Instead of asking God, so how is this moment preparing us?
How is this moment preparing me to ultimately join you in your mission in the world?
Because that's what any great move of God is about.
Anyways, it's not about the moment, but it's about what God is preparing us for.
It's about the mission.
In verse 5, it continues on like this.
Matthew says,
With whom I am well pleased.
Come on, listen to him.
I was kidding, right? Listen to him.
Listen to him.
When one of the disciples heard this, they fell face down and were terrified.
God interrupts Peter not to correct him sincerely, but to reorient his direction.
Peter's explaining, I'm going to set this thing up, and God's like,
All right, buddy, hold on a second.
I know you're sincere, but you're moving in the wrong direction.
And so he says this.
This is my beloved son.
Listen to him.
Not Moses, not Elijah, not your own assumptions.
Listen to who? To Jesus.
And this command is for anyone who wants to live out the definition of being a disciple of Jesus.
And maybe for those who are kicking the tires about who Jesus is.
These words serve as an invitation to consider why those who identified as disciples of Jesus were still told to reorient their focus on Jesus.
Like those who are already following him were told, hey, you need to follow him.
You need to listen.
Well, we're his followers.
Why this reminder?
If you're someone who's kicking the tires on faith and you have some assumptions about what it means to be a follower of Christ,
this is just very interesting for you to note.

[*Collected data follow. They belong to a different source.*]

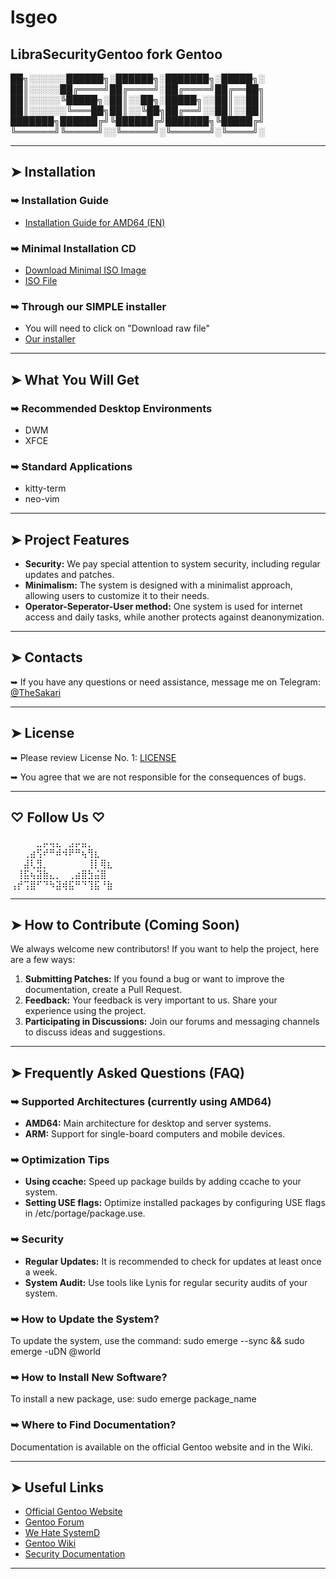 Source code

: # lsgeo
## LibraSecurityGentoo fork Gentoo

██╗░░░░░░██████╗░██████╗░███████╗░█████╗░  
██║░░░░░██╔════╝██╔════╝░██╔════╝██╔══██╗  
██║░░░░░╚█████╗░██║░░██╗░█████╗░░██║░░██║  
██║░░░░░░╚═══██╗██║░░╚██╗██╔══╝░░██║░░██║  
███████╗██████╔╝╚██████╔╝███████╗╚█████╔╝  
╚══════╝╚═════╝░░╚═════╝░╚══════╝░╚════╝░  

---

## ➤ Installation

### ➥ Installation Guide
- [Installation Guide for AMD64 (EN)](https://wiki.gentoo.org/wiki/Handbook:AMD64/Full/Installation/en)

### ➥ Minimal Installation CD
- [Download Minimal ISO Image](https://www.gentoo.org/downloads/)
- [ISO File](https://distfiles.gentoo.org/releases/amd64/autobuilds/20240811T170405Z/install-amd64-minimal-20240811T170405Z.iso)

### ➥ Through our SIMPLE installer
- You will need to click on "Download raw file"
- [Our installer](https://github.com/igor-bobrov/lsgeo/blob/main/SH/Formating-usb-device.sh)

---

## ➤ What You Will Get

### ➥ Recommended Desktop Environments
- DWM
- XFCE

### ➥ Standard Applications
- kitty-term
- neo-vim

---

## ➤ Project Features
- **Security:** We pay special attention to system security, including regular updates and patches.
- **Minimalism:** The system is designed with a minimalist approach, allowing users to customize it to their needs.
- **Operator-Seperator-User method:** One system is used for internet access and daily tasks, while another protects against deanonymization.

---

## ➤ Contacts
➥ If you have any questions or need assistance, message me on Telegram: [@TheSakari](https://t.me/TheSakari)

---

## ➤ License
➥ Please review License No. 1: [LICENSE](https://github.com/igor-bobrov/lsgeo/blob/main/LICENSE)

➥ You agree that we are not responsible for the consequences of bugs.

---

## ♡ Follow Us ♡
⠀⠀⠀⠀⣀⡤⢤⣄⠀⣠⡤⣤⡀  
⠀⠀⢀⣴⢫⠞⠛⠾⠺⠟⠛⢦⢻⣆⠀⠀  
⠀⠀⣼⢇⣻⡀⠀⠀⠀⠀⠀⠀⢸⡇⢿⣆⠀  
⠀⢸⣯⢦⣽⣷⣄⡀⠀⢀⣴⣿⣳⣬⣿  
⢠⡞⢩⣿⠋⠙⠳⣽⢾⣯⠛⠙⢹⣯⠘⣷  

---

## ➤ How to Contribute (Coming Soon)
We always welcome new contributors! If you want to help the project, here are a few ways:
1. **Submitting Patches:** If you found a bug or want to improve the documentation, create a Pull Request.
2. **Feedback:** Your feedback is very important to us. Share your experience using the project.
3. **Participating in Discussions:** Join our forums and messaging channels to discuss ideas and suggestions.

---

## ➤ Frequently Asked Questions (FAQ)

### ➥ Supported Architectures (currently using AMD64)
- **AMD64:** Main architecture for desktop and server systems.
- **ARM:** Support for single-board computers and mobile devices.

### ➥ Optimization Tips
- **Using ccache:** Speed up package builds by adding ccache to your system.
- **Setting USE flags:** Optimize installed packages by configuring USE flags in /etc/portage/package.use.

### ➥ Security
- **Regular Updates:** It is recommended to check for updates at least once a week.
- **System Audit:** Use tools like Lynis for regular security audits of your system.

### ➥ How to Update the System?
To update the system, use the command:
sudo emerge --sync && sudo emerge -uDN @world


### ➥ How to Install New Software?
To install a new package, use:
sudo emerge package_name


### ➥ Where to Find Documentation?
Documentation is available on the official Gentoo website and in the Wiki.

---

## ➤ Useful Links
- [Official Gentoo Website](https://www.gentoo.org)
- [Gentoo Forum](https://forums.gentoo.org)
- [We Hate SystemD](https://nosystemd.org/)
- [Gentoo Wiki](https://wiki.gentoo.org)
- [Security Documentation](https://wiki.gentoo.org/wiki/Security)

---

Now, if you're a follower of Christ and you're not afraid of being called a hypocrite,
I think you would admit, like I would, that sometimes we need God to interrupt our holy moments and remind us of the call to daily submission
that Jesus talked about in our passage last week, right?
When he said, if you want to be my follower, you must what?
Take up your cross.
Follow me.
But more importantly, I think we need to be reminded that we are people.
We who are followers of Jesus are people who must listen to the voice of Jesus above every voice that calls for our attention.
Jesus came up.
He touched them and said, get up.
Don't be afraid.
Verse eight.
When they looked up, they saw no one except Jesus alone.
Jesus, the one who is shining in divine glory, sees their fear, reaches out, touches his disciples, and then he encourages them.
And then when they open up their eyes, they see the only thing that matters in this moment.
And really, honestly, the only thing that matters in any moment of our lives.
What do they see?
Jesus alone.
Christ alone.
And as they were coming down the mountain, Jesus commanded them, don't tell anyone about the vision until the Son of Man is raised from the dead.
Now, listen, Jesus cares about truth.
Some people read this and are like, what is Jesus doing?
Doesn't he care about truth being declared out loud?
He's the Messiah.
Why would he tell his disciples not to say what is true?
Jesus cares about truth, but he also cares about timing.
He cares about timing.
He knows people would misunderstand this moment if they shared it before his resurrection.
Jesus knows his disciples would be tempted to talk about his glory, but Jesus, Jesus had a greater, greater thing he wanted to do in their lives.
He had a greater teaching he wanted them to understand.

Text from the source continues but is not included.